• What is expected:
Search the data below for "based"; list each line that holds it.

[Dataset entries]
--*--
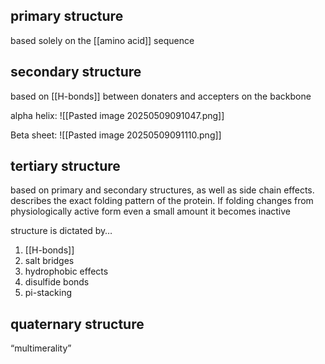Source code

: ## primary structure
based solely on the [[amino acid]] sequence

## secondary structure
based on [[H-bonds]] between donaters and accepters on the backbone 

alpha helix:
![[Pasted image 20250509091047.png]]

Beta sheet:
![[Pasted image 20250509091110.png]]

## tertiary structure
based on primary and secondary structures, as well as side chain effects. describes the exact folding pattern of the protein. If folding changes from physiologically active form even a small amount it becomes inactive 

structure is dictated by…
1. [[H-bonds]]
2. salt bridges
3. hydrophobic effects
4. disulfide bonds
5. pi-stacking

## quaternary structure
“multimerality”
--*--
• Result of this exercise:
based solely on the [[amino acid]] sequence
based on [[H-bonds]] between donaters and accepters on the backbone 
based on primary and secondary structures, as well as side chain effects. describes the exact folding pattern of the protein. If folding changes from physiologically active form even a small amount it becomes inactive 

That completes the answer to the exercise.